The modeling of factors is essential for estimating the components of (co)variance. Among the models tested in the present study, Model 5, which included only the fixed effects of the tank and reproductive cycle, produced genetic parameters with reliable values. Two other models, Models 1 and 3, also produced reliable estimates; however, the inclusion of age in these models was not justified because the contribution of this factor, whether linear or quadratic, was minimal for the adjustment of the models. Thus, Model 5 was selected because, in addition to generating very consistent and accurate estimates, it was the simplest model among the ones tested, meeting the criterion of parsimony.
The low importance of the age factor for the analyses was not expected because the reproductive physiology of this species is described by the increasing egg production with increasing age of females up to two or three years old, after which egg production gradually decreases with increasing age (Valentin et al. 2015). One hypothesis to explain the small influence of age on the measured variables is that the age effect is confused with the fixed effect of the reproductive cycle.
In a study by Yoshida et al. (2017) on the genetic evaluation of tilapia reproductive traits, the model used included the covariate age and location as fixed effects, obtaining estimates of genetic parameters similar to those of this study. However, Yoshida et al. (2017) did not include the reproductive cycle as a fixed effect, so the inclusion of age in the model was justified.
Traits of spawning frequency, mean spawning interval, and average egg volume showed heritability estimates of 0.15, 0.13, and 0.18, respectively. Similar heritability values were reported by Yoshida et al. (2017), with 0.14 for spawning success (0.14) and multiple spawning (0.16) in Unicaracter analysis. These low heritability estimates highlight the considerable influence of the environment on reproductive traits. However, according to the model considered for the discussions, the total egg volume presented a heritability of 0.26, a value of moderate magnitude, which indicates good possibilities of obtaining genetic gain by selecting this trait. In a study by Yoshida et al. (2017), the heritability estimate for the same trait in tilapia was much lower (0.02), whereas, in rainbow trout, Gall and Huang (1988) estimated a heritability value (0.30) similar to that of the present study.

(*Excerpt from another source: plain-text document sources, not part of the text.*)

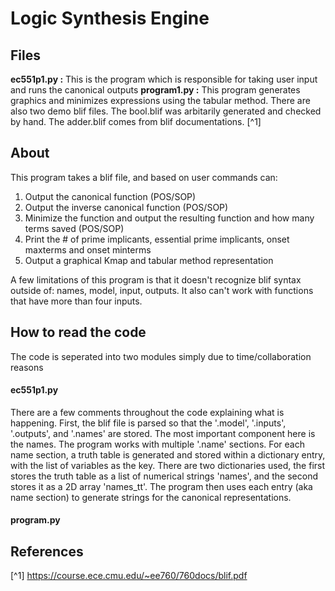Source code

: # Logic Synthesis Engine

## Files
**ec551p1.py :**  This is the program which is responsible for taking user input and runs the canonical outputs
**program1.py :**  This program generates graphics and minimizes expressions using the tabular method.
There are also two demo blif files. The bool.blif was arbitarily generated and checked by hand. The adder.blif comes from blif documentations. [^1]

## About
This program takes a blif file, and based on user commands can:
1. Output the canonical function (POS/SOP)
2. Output the inverse canonical function (POS/SOP)
3. Minimize the function and output the resulting function and how many terms saved (POS/SOP)
4. Print the # of prime implicants, essential prime implicants, onset maxterms and onset minterms
5. Output a graphical Kmap and tabular method representation

A few limitations of this program is that it doesn't recognize blif syntax outside of: names, model, input, outputs. It also can't work with functions that have more than four inputs. 

## How to read the code
The code is seperated into two modules simply due to time/collaboration reasons

#### ec551p1.py
There are a few comments throughout the code explaining what is happening. First, the blif file is parsed so that the '.model', '.inputs', '.outputs', and '.names' are stored. The most important component here is the names. The program works with multiple '.name' sections. For each name section, a truth table is 
generated and stored within a dictionary entry, with the list of variables as the key. There are two dictionaries used, the first stores the truth table as a list of numerical strings 'names', and the second stores it as a 2D array 'names_tt'. The program then uses each entry (aka name section) to generate
 strings for the canonical representations.
#### program.py

## References
[^1] https://course.ece.cmu.edu/~ee760/760docs/blif.pdf
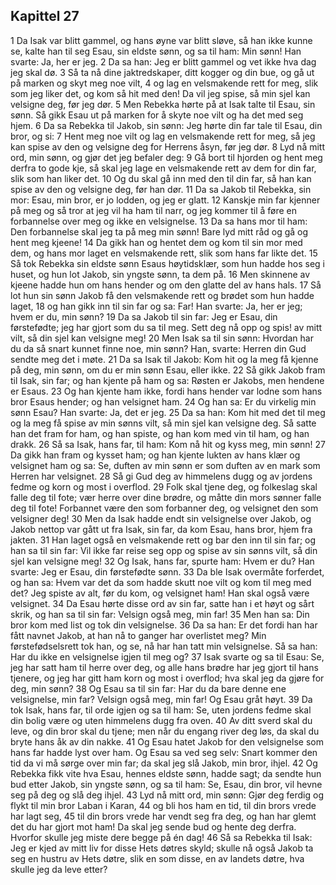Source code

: ## Kapittel 27

1 Da Isak var blitt gammel, og hans øyne var blitt sløve, så han ikke kunne se, kalte han til seg Esau, sin eldste sønn, og sa til ham: Min sønn! Han svarte: Ja, her er jeg.
2 Da sa han: Jeg er blitt gammel og vet ikke hva dag jeg skal dø.
3 Så ta nå dine jaktredskaper, ditt kogger og din bue, og gå ut på marken og skyt meg noe vilt,
4 og lag en velsmakende rett for meg, slik som jeg liker det, og kom så hit med den! Da vil jeg spise, så min sjel kan velsigne deg, før jeg dør.
5 Men Rebekka hørte på at Isak talte til Esau, sin sønn. Så gikk Esau ut på marken for å skyte noe vilt og ha det med seg hjem.
6 Da sa Rebekka til Jakob, sin sønn: Jeg hørte din far tale til Esau, din bror, og si:
7 Hent meg noe vilt og lag en velsmakende rett for meg, så jeg kan spise av den og velsigne deg for Herrens åsyn, før jeg dør.
8 Lyd nå mitt ord, min sønn, og gjør det jeg befaler deg:
9 Gå bort til hjorden og hent meg derfra to gode kje, så skal jeg lage en velsmakende rett av dem for din far, slik som han liker det.
10 Og du skal gå inn med den til din far, så han kan spise av den og velsigne deg, før han dør.
11 Da sa Jakob til Rebekka, sin mor: Esau, min bror, er jo lodden, og jeg er glatt.
12 Kanskje min far kjenner på meg og så tror at jeg vil ha ham til narr, og jeg kommer til å føre en forbannelse over meg og ikke en velsignelse.
13 Da sa hans mor til ham: Den forbannelse skal jeg ta på meg min sønn! Bare lyd mitt råd og gå og hent meg kjeene!
14 Da gikk han og hentet dem og kom til sin mor med dem, og hans mor laget en velsmakende rett, slik som hans far likte det.
15 Så tok Rebekka sin eldste sønn Esaus høytidsklær, som hun hadde hos seg i huset, og hun lot Jakob, sin yngste sønn, ta dem på.
16 Men skinnene av kjeene hadde hun om hans hender og om den glatte del av hans hals.
17 Så lot hun sin sønn Jakob få den velsmakende rett og brødet som hun hadde laget,
18 og han gikk inn til sin far og sa: Far! Han svarte: Ja, her er jeg; hvem er du, min sønn?
19 Da sa Jakob til sin far: Jeg er Esau, din førstefødte; jeg har gjort som du sa til meg. Sett deg nå opp og spis! av mitt vilt, så din sjel kan velsigne meg!
20 Men Isak sa til sin sønn: Hvordan har du da så snart kunnet finne noe, min sønn? Han, svarte: Herren din Gud sendte meg det i møte.
21 Da sa Isak til Jakob: Kom hit og la meg få kjenne på deg, min sønn, om du er min sønn Esau, eller ikke.
22 Så gikk Jakob fram til Isak, sin far; og han kjente på ham og sa: Røsten er Jakobs, men hendene er Esaus.
23 Og han kjente ham ikke, fordi hans hender var lodne som hans bror Esaus hender; og han velsignet ham.
24 Og han sa: Er du virkelig min sønn Esau? Han svarte: Ja, det er jeg.
25 Da sa han: Kom hit med det til meg og la meg få spise av min sønns vilt, så min sjel kan velsigne deg. Så satte han det fram for ham, og han spiste, og han kom med vin til ham, og han drakk.
26 Så sa Isak, hans far, til ham: Kom nå hit og kyss meg, min sønn!
27 Da gikk han fram og kysset ham; og han kjente lukten av hans klær og velsignet ham og sa: Se, duften av min sønn er som duften av en mark som Herren har velsignet.
28 Så gi Gud deg av himmelens dugg og av jordens fedme og korn og most i overflod.
29 Folk skal tjene deg, og folkeslag skal falle deg til fote; vær herre over dine brødre, og måtte din mors sønner falle deg til fote! Forbannet være den som forbanner deg, og velsignet den som velsigner deg!
30 Men da Isak hadde endt sin velsignelse over Jakob, og Jakob nettop var gått ut fra Isak, sin far, da kom Esau, hans bror, hjem fra jakten.
31 Han laget også en velsmakende rett og bar den inn til sin far; og han sa til sin far: Vil ikke far reise seg opp og spise av sin sønns vilt, så din sjel kan velsigne meg!
32 Og Isak, hans far, spurte ham: Hvem er du? Han svarte: Jeg er Esau, din førstefødte sønn.
33 Da ble Isak overmåte forferdet, og han sa: Hvem var det da som hadde skutt noe vilt og kom til meg med det? Jeg spiste av alt, før du kom, og velsignet ham! Han skal også være velsignet.
34 Da Esau hørte disse ord av sin far, satte han i et høyt og sårt skrik, og han sa til sin far: Velsign også meg, min far!
35 Men han sa: Din bror kom med list og tok din velsignelse.
36 Da sa han: Er det fordi han har fått navnet Jakob, at han nå to ganger har overlistet meg? Min førstefødselsrett tok han, og se, nå har han tatt min velsignelse. Så sa han: Har du ikke en velsignelse igjen til meg og?
37 Isak svarte og sa til Esau: Se, jeg har satt ham til herre over deg, og alle hans brødre har jeg gjort til hans tjenere, og jeg har gitt ham korn og most i overflod; hva skal jeg da gjøre for deg, min sønn?
38 Og Esau sa til sin far: Har du da bare denne ene velsignelse, min far? Velsign også meg, min far! Og Esau gråt høyt.
39 Da tok Isak, hans far, til orde igjen og sa til ham: Se, uten jordens fedme skal din bolig være og uten himmelens dugg fra oven.
40 Av ditt sverd skal du leve, og din bror skal du tjene; men når du engang river deg løs, da skal du bryte hans åk av din nakke.
41 Og Esau hatet Jakob for den velsignelse som hans far hadde lyst over ham. Og Esau sa ved seg selv: Snart kommer den tid da vi må sørge over min far; da skal jeg slå Jakob, min bror, ihjel.
42 Og Rebekka fikk vite hva Esau, hennes eldste sønn, hadde sagt; da sendte hun bud etter Jakob, sin yngste sønn, og sa til ham: Se, Esau, din bror, vil hevne seg på deg og slå deg ihjel.
43 Lyd nå mitt ord, min sønn: Gjør deg ferdig og flykt til min bror Laban i Karan,
44 og bli hos ham en tid, til din brors vrede har lagt seg,
45 til din brors vrede har vendt seg fra deg, og han har glemt det du har gjort mot ham! Da skal jeg sende bud og hente deg derfra. Hvorfor skulle jeg miste dere begge på én dag!
46 Så sa Rebekka til Isak: Jeg er kjed av mitt liv for disse Hets døtres skyld; skulle nå også Jakob ta seg en hustru av Hets døtre, slik en som disse, en av landets døtre, hva skulle jeg da leve etter?
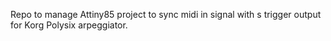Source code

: Repo to manage Attiny85 project to sync midi in signal with s trigger output for Korg Polysix arpeggiator.
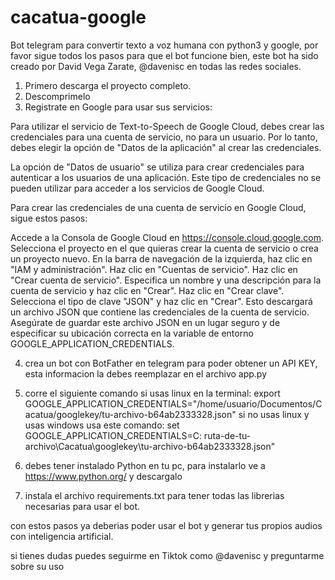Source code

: # cacatua-google
Bot telegram para convertir texto a voz humana con python3 y google, por favor sigue todos los pasos para que el bot funcione bien, este bot ha sido creado por David Vega Zarate, @davenisc en todas las redes sociales.

1. Primero descarga el proyecto completo.
2. Descomprimelo
3. Registrate en Google para usar sus servicios:

Para utilizar el servicio de Text-to-Speech de Google Cloud, debes crear las credenciales para una cuenta de servicio, no para un usuario. Por lo tanto, debes elegir la opción de "Datos de la aplicación" al crear las credenciales.

La opción de "Datos de usuario" se utiliza para crear credenciales para autenticar a los usuarios de una aplicación. Este tipo de credenciales no se pueden utilizar para acceder a los servicios de Google Cloud.

Para crear las credenciales de una cuenta de servicio en Google Cloud, sigue estos pasos:

Accede a la Consola de Google Cloud en https://console.cloud.google.com.
Selecciona el proyecto en el que quieras crear la cuenta de servicio o crea un proyecto nuevo.
En la barra de navegación de la izquierda, haz clic en "IAM y administración".
Haz clic en "Cuentas de servicio".
Haz clic en "Crear cuenta de servicio".
Especifica un nombre y una descripción para la cuenta de servicio y haz clic en "Crear".
Haz clic en "Crear clave".
Selecciona el tipo de clave "JSON" y haz clic en "Crear". Esto descargará un archivo JSON que contiene las credenciales de la cuenta de servicio.
Asegúrate de guardar este archivo JSON en un lugar seguro y de especificar su ubicación correcta en la variable de entorno GOOGLE_APPLICATION_CREDENTIALS.

4. crea un bot con BotFather en telegram para poder obtener un API KEY, esta informacion la debes reemplazar en el archivo app.py
5. corre el siguiente comando si usas linux en la terminal: export GOOGLE_APPLICATION_CREDENTIALS="/home/usuario/Documentos/Cacatua/googlekey/tu-archivo-b64ab2333328.json"
si no usas linux y usas windows usa este comando: set GOOGLE_APPLICATION_CREDENTIALS=C: ruta-de-tu-archivo\Cacatua\googlekey\tu-archivo-b64ab2333328.json"

6. debes tener instalado Python en tu pc, para instalarlo ve a  https://www.python.org/ y descargalo
7. instala el archivo requirements.txt para tener todas las librerias necesarias para usar el bot.

con estos pasos ya deberias poder usar el bot y generar tus propios audios con inteligencia artificial.

si tienes dudas puedes seguirme en Tiktok como @davenisc y preguntarme sobre su uso


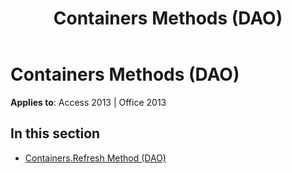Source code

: ﻿---
title: Containers Methods (DAO)
TOCTitle: Methods
ms:assetid: b493b12f-70df-401f-a318-571b671edd12
ms:mtpsurl: https://msdn.microsoft.com/library/Dn179826(v=office.15)
ms:contentKeyID: 52074035
ms.date: 09/18/2015
mtps_version: v=office.15
---

# Containers Methods (DAO)


**Applies to**: Access 2013 | Office 2013

## In this section

  - [Containers.Refresh Method (DAO)](containers-refresh-method-dao.md)

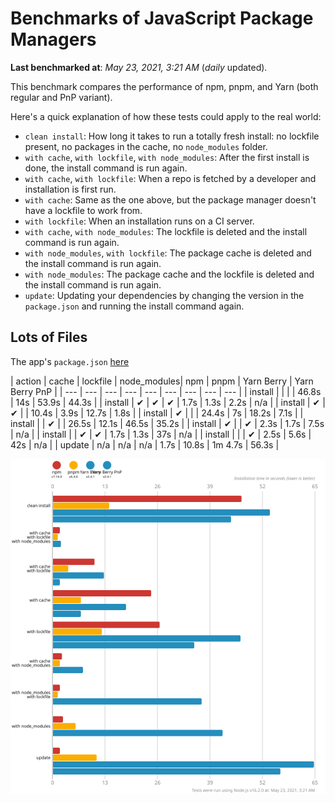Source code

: # Benchmarks of JavaScript Package Managers

**Last benchmarked at**: _May 23, 2021, 3:21 AM_ (_daily_ updated).

This benchmark compares the performance of npm, pnpm, and Yarn (both regular and PnP variant).

Here's a quick explanation of how these tests could apply to the real world:

- `clean install`: How long it takes to run a totally fresh install: no lockfile present, no packages in the cache, no `node_modules` folder.
- `with cache`, `with lockfile`, `with node_modules`: After the first install is done, the install command is run again.
- `with cache`, `with lockfile`: When a repo is fetched by a developer and installation is first run.
- `with cache`: Same as the one above, but the package manager doesn't have a lockfile to work from.
- `with lockfile`: When an installation runs on a CI server.
- `with cache`, `with node_modules`: The lockfile is deleted and the install command is run again.
- `with node_modules`, `with lockfile`: The package cache is deleted and the install command is run again.
- `with node_modules`: The package cache and the lockfile is deleted and the install command is run again.
- `update`: Updating your dependencies by changing the version in the `package.json` and running the install command again.

## Lots of Files

The app's `package.json` [here](https://github.com/pnpm/pnpm.github.io/blob/main/benchmarks/fixtures/alotta-files/package.json)

| action  | cache | lockfile | node_modules| npm | pnpm | Yarn Berry | Yarn Berry PnP |
| ---     | ---   | ---      | ---         | --- | --- | --- | --- | --- |
| install |       |          |             | 46.8s | 14s | 53.9s | 44.3s |
| install | ✔     | ✔        | ✔           | 1.7s | 1.3s | 2.2s | n/a |
| install | ✔     | ✔        |             | 10.4s | 3.9s | 12.7s | 1.8s |
| install | ✔     |          |             | 24.4s | 7s | 18.2s | 7.1s |
| install |       | ✔        |             | 26.5s | 12.1s | 46.5s | 35.2s |
| install | ✔     |          | ✔           | 2.3s | 1.7s | 7.5s | n/a |
| install |       | ✔        | ✔           | 1.7s | 1.3s | 37s | n/a |
| install |       |          | ✔           | 2.5s | 5.6s | 42s | n/a |
| update  | n/a   | n/a      | n/a         | 1.7s | 10.8s | 1m 4.7s | 56.3s |

![Graph of the alotta-files results](../../static/img/benchmarks/alotta-files.svg)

Repeatability estimates were high for all traits, which means that it is not necessary to evaluate several cycles to accurately estimate the genetic value of the breeding stock because these animals tend to maintain the same reproductive performance for several cycles. Moreover, from the point of view of fingerling producers, high repeatability is quite interesting since animals of superior genetics can remain in the breeding stock for a long time, maintaining good production. Only a few studies have conducted the repeatability analysis for reproductive traits of aquatic species. Yoshida et al. (2017) found a repeatability of 0.28 for produced egg volume, which is below that found in the present study (0.45). Furthermore, Trong et al. (2013) observed low repeatability (between 0.04 and 0.17) for spawn success in Nile tilapia, which is different from the results obtained for the same trait in the present study (0.58). This difference between repeatability estimates was probably due to the difference in the genetic structure of the animals evaluated in different studies because the components of (co)variance were inherent to the populations for which they were estimated (Falconer, 1984).
In bi-characteristic analyses, a high negative correlation was observed between the mean spawning interval and the total egg volume (-0.99), which suggests that both traits are controlled by the same group of genes. As described by Campos-Mendoza et al. (2004), spawning in tilapia can occur at intervals of less than 21 days, which, despite resulting in a reduction in the number of eggs produced during each spawning, generates an increase in the final volume of eggs produced (Tsadik, 2008). Thus, considering each spawn separately, genetic selection to produce females that spawn at shorter intervals does not result in a practical advantage. However, considering the long reproductive period, the high frequency at which these breeders would produce eggs in a complete cycle would compensate for the drop in spawning production.
All other correlations presented high values, but they had high mean deviations. Only the correlation between total egg volume and average egg volume presented a positive and high value with good precision; however, the high correlation between these two traits was expected because they are similar and interconnected.
The results obtained in the bi-characteristic analyses converged to a clear improvement strategy for the evaluated population. Genetic selection for total egg volume can, after a few generations, result in breeders with a higher production of eggs in the reproductive cycle and smaller intervals between spawning. This will maximize the utilization of the available space and facilitate stable production, enabling the producer to achieve greater productivity with a lower number of females.